Kenya has chosen to delay tapping into a $1.5 billion bond from the UAE to ensure budget alignment, as stated by Finance Minister John Mbadi. Amid rising debt service costs, the country seeks to negotiate a new IMF program and has issued a new $1.5 billion dollar bond to manage upcoming maturities, while also exploring additional external funding sources.
Kenya has decided to postpone the withdrawal of $1.5 billion from a bond placed privately in the United Arab Emirates, as announced by Finance Minister John Mbadi. The postponement aims to align with the country’s fiscal framework for the current financial year. As Kenya grapples with escalating debt service costs due to previous borrowing, it strives for a more stable financial footing while negotiating a new program with the International Monetary Fund (IMF) before the current agreement concludes in April.

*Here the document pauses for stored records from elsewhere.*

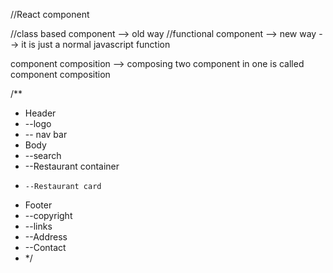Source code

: //React component

//class based component --> old way
//functional component --> new way
  --> it is just a normal javascript function

component composition
  --> composing two component in one is called component composition

  /**
 * Header
 *   --logo
 *   -- nav bar
 * Body
 *   --search
 *   --Restaurant container
 *     --Restaurant card
 * Footer
 *  --copyright
 *  --links
 *  --Address
 *  --Contact
 *  */
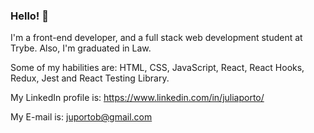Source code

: ### Hello! 👋

I'm a front-end developer, and a full stack web development student at Trybe. Also, I'm graduated in Law.

Some of my habilities are: HTML, CSS, JavaScript, React, React Hooks, Redux, Jest and React Testing Library.

My LinkedIn profile is: https://www.linkedin.com/in/juliaporto/

My E-mail is: juportob@gmail.com
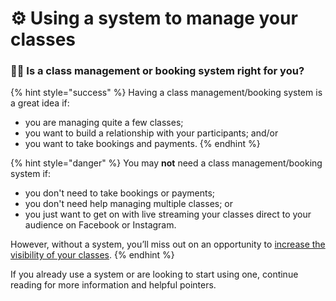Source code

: # ⚙️ Using a system to manage your classes

### 👩‍🏫 Is a class management or booking system right for you?

{% hint style="success" %}
Having a class management/booking system is a great idea if:

* you are managing quite a few classes;
* you want to build a relationship with your participants; and/or
* you want to take bookings and payments.
{% endhint %}

{% hint style="danger" %}
You may **not** need a class management/booking system if:

* you don't need to take bookings or payments;
* you don't need help managing multiple classes; or
* you just want to get on with live streaming your classes direct to your audience on Facebook or Instagram.

However, without a system, you’ll miss out on an opportunity to [increase the visibility of your classes](increasing-the-visibility-of-your-live-streamed-classes.md).
{% endhint %}

‌If you already use a system or are looking to start using one, continue reading for more information and helpful pointers.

Minister Mbadi explained that the rationale behind delaying the cash drawdown is to ensure that it fits into the country’s established fiscal framework. Additionally, Kenya recently issued a new 10-year dollar bond worth $1.5 billion to facilitate the management of impending debt maturities. The government anticipates obtaining over $950 million from various international sources, including the World Bank and the African Development Bank, by June.
Kenya’s consideration to borrow from the UAE is significant, particularly as Chinese funding to Africa has diminished and rising Eurobond yields have obstructed additional borrowing avenues. Since taking office in October 2022, President William Ruto has actively sought to enhance trade relations with the UAE. The loan from the UAE, secured last year, carries an interest rate of 8.25% and is scheduled for repayment in three installments of $500 million each, due in 2032, 2034, and 2036.
The finance minister emphasized various uses for the funds, stating that they could support liability management or be strictly allocated for budgetary purposes. Furthermore, Kenya will allocate $900 million from the recent bond issuance to repurchase a Eurobond maturing in 2027, with the remaining funds directed towards settling other loans due this year.
In conclusion, Kenya’s prudent decision to delay accessing the $1.5 billion bond from the UAE reflects a strategic move to ensure financial stability and effective resource management within its fiscal framework. The ongoing negotiations with the IMF and the recent issuance of a dollar bond indicate a focused approach towards addressing debt obligations while fostering stronger international financial partnerships.